UBS’s view echoed that of Wall Street giant Goldman Sachs, which highlighted in a research note on Thursday that “irrational expectations make prices unsustainable”, arguing that the commodity pricing model is currently broken.
“Today, commodity markets appear to hold irrational expectations as prices and inventories fall together, demand exceeds expectations and supply disappoints,” said Jeff Currie, global head of commodities research at Goldman .
“The only rational explanation in our view is inventory shedding as commodity consumers sell off stocks at higher prices, believing they can restock once broad easing creates oversupply” , added Currie.
However, if that turns out to be wrong and that oversupply doesn’t materialize, he suggested the restocking scramble would cause shortages and push prices up substantially in the fall. This may force central banks to tighten monetary policy more aggressively and lead to a more prolonged economic contraction.
“Instead, markets appear to be valuing a soft landing outcome; minimal interest rate increases, dissipating inflation and sufficient economic growth to keep earnings well supported in 2023,” Currie said.
“In our view, the macro markets are pricing in an unsustainable contradiction: it is difficult to square a softening FCI. [Financial Conditions Index]a more accommodative Fed pivot, falling inflation expectations and building commodity inventories.”
Finally, the shapes of the curves between markets are showing a warning signal to investors, Currie noted.
With the 2/10-year US Treasury yield curve flattening and now inverted – an event that markets perceive as a reliable indicator of an impending recession – commodity markets should have- headed for “contango,” Currie said, a situation where the futures price exceeds the current price.

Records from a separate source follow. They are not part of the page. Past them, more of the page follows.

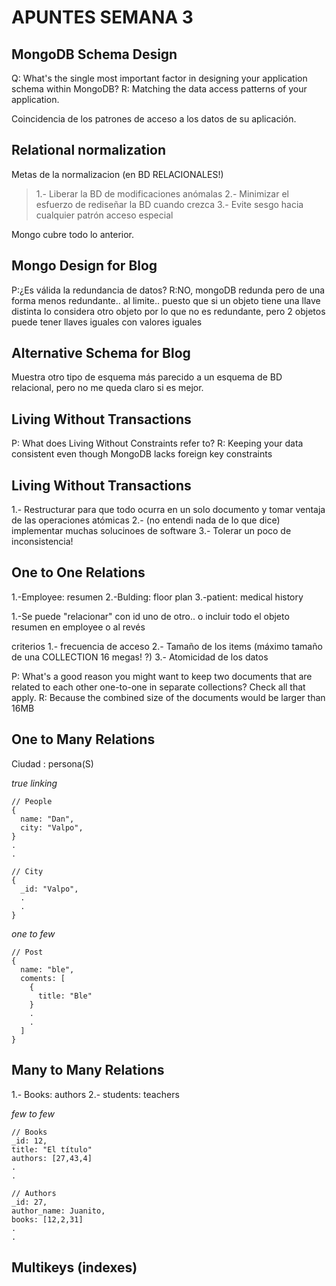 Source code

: # APUNTES SEMANA 3

## MongoDB Schema Design

Q: What's the single most important factor in designing your application schema within MongoDB?
R: Matching the data access patterns of your application.

Coincidencia de los patrones de acceso a los datos de su aplicación.

## Relational normalization

Metas de la normalizacion (en BD RELACIONALES!)
> 1.- Liberar la BD de modificaciones anómalas
> 2.- Minimizar el esfuerzo de rediseñar la BD cuando crezca
> 3.- Evite sesgo hacia cualquier patrón acceso especial

Mongo cubre todo lo anterior.

## Mongo Design for Blog 

P:¿Es válida la redundancia de datos?
R:NO, mongoDB redunda pero de una forma menos redundante.. al limite.. puesto que si un objeto tiene una llave distinta lo considera otro objeto por lo que no es redundante, pero 2 objetos puede tener llaves iguales con valores iguales

## Alternative Schema for Blog 

Muestra otro tipo de esquema más parecido a  un esquema de BD relacional, pero no me queda claro si es mejor.

## Living Without Transactions 

P: What does Living Without Constraints refer to?
R: Keeping your data consistent even though MongoDB lacks foreign key constraints

## Living Without Transactions 

1.- Restructurar para que todo ocurra en un solo documento y tomar ventaja de las operaciones atómicas
2.- (no entendi nada de lo que dice) implementar muchas solucinoes de software
3.- Tolerar un poco de inconsistencia!

## One to One Relations 

1.-Employee: resumen
2.-Bulding: floor plan
3.-patient: medical history

1.-Se puede "relacionar" con id uno de otro.. o incluir todo el objeto resumen en employee o al revés

criterios
1.- frecuencia de acceso
2.- Tamaño de los items  (máximo tamaño de una COLLECTION 16 megas!  ?)
3.- Atomicidad de los datos

P: What's a good reason you might want to keep two documents that are related to each other one-to-one in separate collections? Check all that apply.
R: Because the combined size of the documents would be larger than 16MB

## One to Many Relations 

Ciudad : persona(S)

*true linking*

```
// People
{
  name: "Dan",
  city: "Valpo",
}
.
.

// City
{
  _id: "Valpo",
  .
  .
}
```

*one to few*

```
// Post
{
  name: "ble",
  coments: [
    {
      title: "Ble"
    }
    .
    .
  ]
}
```

## Many to Many Relations 

1.- Books: authors
2.- students: teachers

*few to few*
```
// Books
_id: 12,
title: "El título"
authors: [27,43,4]
.
.

// Authors
_id: 27,
author_name: Juanito,
books: [12,2,31]
.
.
```

## Multikeys (indexes)











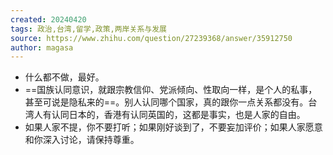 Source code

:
 ```yaml
---
created: 20240420
tags: 政治,台湾,留学,政策,两岸关系与发展
source: https://www.zhihu.com/question/27239368/answer/35912750
author: magasa
---
```


- 什么都不做，最好。
- ==国族认同意识，就跟宗教信仰、党派倾向、性取向一样，是个人的私事，甚至可说是隐私来的==。别人认同哪个国家，真的跟你一点关系都没有。台湾人有认同日本的，香港有认同英国的，这都是事实，也是人家的自由。
- 如果人家不提，你不要打听；如果刚好谈到了，不要妄加评价；如果人家愿意和你深入讨论，请保持尊重。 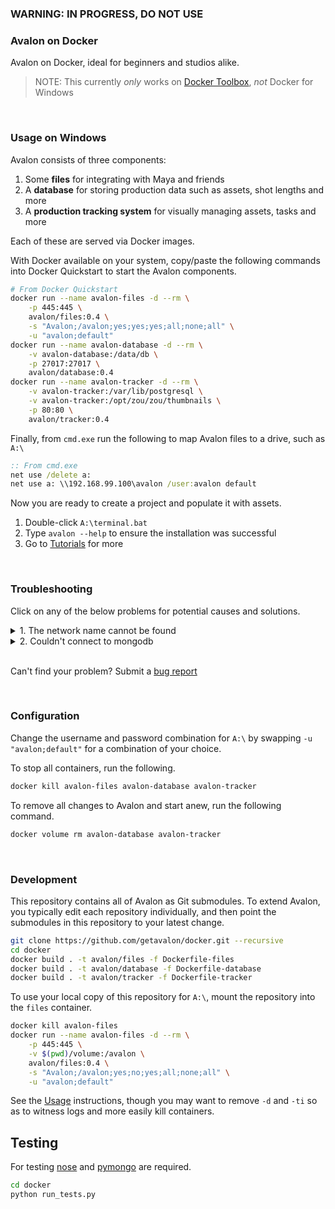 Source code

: ### WARNING: IN PROGRESS, DO NOT USE

### Avalon on Docker

Avalon on Docker, ideal for beginners and studios alike.

> NOTE: This currently *only* works on [Docker Toolbox](https://github.com/docker/toolbox#installation-and-documentation), *not* Docker for Windows

<br>

### Usage on Windows

Avalon consists of three components:

1. Some **files** for integrating with Maya and friends
2. A **database** for storing production data such as assets, shot lengths and more
3. A **production tracking system** for visually managing assets, tasks and more

Each of these are served via Docker images.

With Docker available on your system, copy/paste the following commands into Docker Quickstart to start the Avalon components.

```bash
# From Docker Quickstart
docker run --name avalon-files -d --rm \
    -p 445:445 \
    avalon/files:0.4 \
    -s "Avalon;/avalon;yes;yes;yes;all;none;all" \
    -u "avalon;default"
docker run --name avalon-database -d --rm \
    -v avalon-database:/data/db \
    -p 27017:27017 \
    avalon/database:0.4
docker run --name avalon-tracker -d --rm \
    -v avalon-tracker:/var/lib/postgresql \
    -v avalon-tracker:/opt/zou/zou/thumbnails \
    -p 80:80 \
    avalon/tracker:0.4
```

Finally, from `cmd.exe` run the following to map Avalon files to a drive, such as `A:\`

```cmd
:: From cmd.exe
net use /delete a:
net use a: \\192.168.99.100\avalon /user:avalon default
```

Now you are ready to create a project and populate it with assets.

1. Double-click `A:\terminal.bat`
2. Type `avalon --help` to ensure the installation was successful
3. Go to [Tutorials](https://getavalon.github.io/2.0/tutorials/) for more

<br>

### Troubleshooting

Click on any of the below problems for potential causes and solutions.

<details>
 <summary>1. The network name cannot be found</summary>
  <br>
  <ul>
    <li>On Windows and OSX, find your IP via <code>docker-machine ip</code></li>
    <li>On Linux, exclude mapping of ports to the host and access the container IP directly</li>
    <li>If you encounter <code>The network name cannot be found</code> ensure you run the above in <code>cmd.exe</code> and not <code>Docker Quickstart</code>, <code>bash</code> or <code>MSYS2</code> etc.</li>
  </ul>
</details>

<details>
    <summary>2. Couldn't connect to mongodb</summary>
    <br>
    If you are having trouble running <code>avalon</code> due to not being able to connect with the database, odds are the Windows firewall is preventing the two from speaking.<br>
    <br>
    Run the following snippet from a <code>cmd.exe</code> with administrator privileges.
    <br>
    <pre>netsh advfirewall firewall add rule name="Avalon Database" dir=in action=allow protocol=TCP localport=27017
    </pre>
</details>

<br>

Can't find your problem? Submit a [bug report](../../issues)

<br>

### Configuration

Change the username and password combination for `A:\` by swapping `-u "avalon;default"` for a combination of your choice.

To stop all containers, run the following.

```bash
docker kill avalon-files avalon-database avalon-tracker
```

To remove all changes to Avalon and start anew, run the following command.

```bash
docker volume rm avalon-database avalon-tracker
```

<br>

### Development

This repository contains all of Avalon as Git submodules. To extend Avalon, you typically edit each repository individually, and then point the submodules in this repository to your latest change.

```bash
git clone https://github.com/getavalon/docker.git --recursive
cd docker
docker build . -t avalon/files -f Dockerfile-files
docker build . -t avalon/database -f Dockerfile-database
docker build . -t avalon/tracker -f Dockerfile-tracker
```

To use your local copy of this repository for `A:\`, mount the repository into the `files` container.

```bash
docker kill avalon-files
docker run --name avalon-files -d --rm \
    -p 445:445 \
    -v $(pwd)/volume:/avalon \
    avalon/files:0.4 \
    -s "Avalon;/avalon;yes;no;yes;all;none;all" \
    -u "avalon;default"
```

See the [Usage](#usage) instructions, though you may want to remove `-d` and `-ti` so as to witness logs and more easily kill containers.

## Testing

For testing [nose](http://nose.readthedocs.io/en/latest/) and [pymongo](https://api.mongodb.com/python/current/) are required.

```bash
cd docker
python run_tests.py
```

Commodity markets also tend to tighten more during the expansion phase of the business cycle, reversing course when rate expectations rise and the yield curve collapses into contango. When the yield curve flattens and a recession doesn’t materialize, like in 1995 and 2007, Currie noted that oil markets can “retrace and steepen the yield curves” as the market tightens. narrows the horizon even further.
Conversely, when a fundamental slowdown is occurring, commodity markets are “generally in contango and physical supply chains are unbottlenecking,” Currie explained.
“Today, equity and commodity markets signal to investors more persistent demand and higher commodity inflation, while rates and inflation curves point to an impending slowdown and softening of the economy “, he said.
“Until we see real commodity fundamentals soften, we remain doomed by the former, not the latter.”
Goldman therefore expects the S&P GSCI commodity index to rally 23.4% by the end of the year.